─── Provided records ───

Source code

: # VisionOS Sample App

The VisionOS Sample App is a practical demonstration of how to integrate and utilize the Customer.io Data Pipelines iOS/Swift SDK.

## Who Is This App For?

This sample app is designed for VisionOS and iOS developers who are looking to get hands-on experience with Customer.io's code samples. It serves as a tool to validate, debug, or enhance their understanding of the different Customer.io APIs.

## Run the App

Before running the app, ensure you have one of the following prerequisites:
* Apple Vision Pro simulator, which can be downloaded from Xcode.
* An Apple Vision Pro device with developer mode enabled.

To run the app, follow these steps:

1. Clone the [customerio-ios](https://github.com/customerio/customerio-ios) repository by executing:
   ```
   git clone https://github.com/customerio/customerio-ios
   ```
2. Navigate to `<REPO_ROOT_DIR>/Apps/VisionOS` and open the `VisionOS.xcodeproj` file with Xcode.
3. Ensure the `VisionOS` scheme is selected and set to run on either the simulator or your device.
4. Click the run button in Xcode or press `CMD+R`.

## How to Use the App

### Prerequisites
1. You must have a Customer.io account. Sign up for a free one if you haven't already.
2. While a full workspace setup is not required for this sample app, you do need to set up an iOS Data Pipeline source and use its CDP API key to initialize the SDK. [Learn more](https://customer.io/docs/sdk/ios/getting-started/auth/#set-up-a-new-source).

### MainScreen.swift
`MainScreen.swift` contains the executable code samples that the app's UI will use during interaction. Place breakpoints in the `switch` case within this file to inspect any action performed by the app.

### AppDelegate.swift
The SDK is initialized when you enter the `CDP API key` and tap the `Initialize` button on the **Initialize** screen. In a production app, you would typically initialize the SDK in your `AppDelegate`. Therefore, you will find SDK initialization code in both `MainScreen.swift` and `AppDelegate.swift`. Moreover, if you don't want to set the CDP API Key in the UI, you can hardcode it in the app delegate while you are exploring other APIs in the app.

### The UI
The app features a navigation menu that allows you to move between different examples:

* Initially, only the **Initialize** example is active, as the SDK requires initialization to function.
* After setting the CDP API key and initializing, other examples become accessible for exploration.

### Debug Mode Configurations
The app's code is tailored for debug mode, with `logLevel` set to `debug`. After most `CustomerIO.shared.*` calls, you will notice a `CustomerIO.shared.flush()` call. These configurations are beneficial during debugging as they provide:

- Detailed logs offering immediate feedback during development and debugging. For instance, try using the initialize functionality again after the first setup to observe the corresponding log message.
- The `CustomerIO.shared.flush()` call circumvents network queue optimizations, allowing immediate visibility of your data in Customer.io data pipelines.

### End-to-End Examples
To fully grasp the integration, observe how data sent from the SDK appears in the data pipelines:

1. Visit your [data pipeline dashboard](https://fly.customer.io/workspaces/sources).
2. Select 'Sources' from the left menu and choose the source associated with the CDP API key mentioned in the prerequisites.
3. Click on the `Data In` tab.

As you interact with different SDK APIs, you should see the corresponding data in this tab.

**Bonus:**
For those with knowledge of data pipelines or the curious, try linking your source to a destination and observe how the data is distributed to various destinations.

───

Exercise instructions => Return each line of the records above in which the word "your" occurs.

Task output =>
3. Ensure the `VisionOS` scheme is selected and set to run on either the simulator or your device.
The SDK is initialized when you enter the `CDP API key` and tap the `Initialize` button on the **Initialize** screen. In a production app, you would typically initialize the SDK in your `AppDelegate`. Therefore, you will find SDK initialization code in both `MainScreen.swift` and `AppDelegate.swift`. Moreover, if you don't want to set the CDP API Key in the UI, you can hardcode it in the app delegate while you are exploring other APIs in the app.
- The `CustomerIO.shared.flush()` call circumvents network queue optimizations, allowing immediate visibility of your data in Customer.io data pipelines.
1. Visit your [data pipeline dashboard](https://fly.customer.io/workspaces/sources).
For those with knowledge of data pipelines or the curious, try linking your source to a destination and observe how the data is distributed to various destinations.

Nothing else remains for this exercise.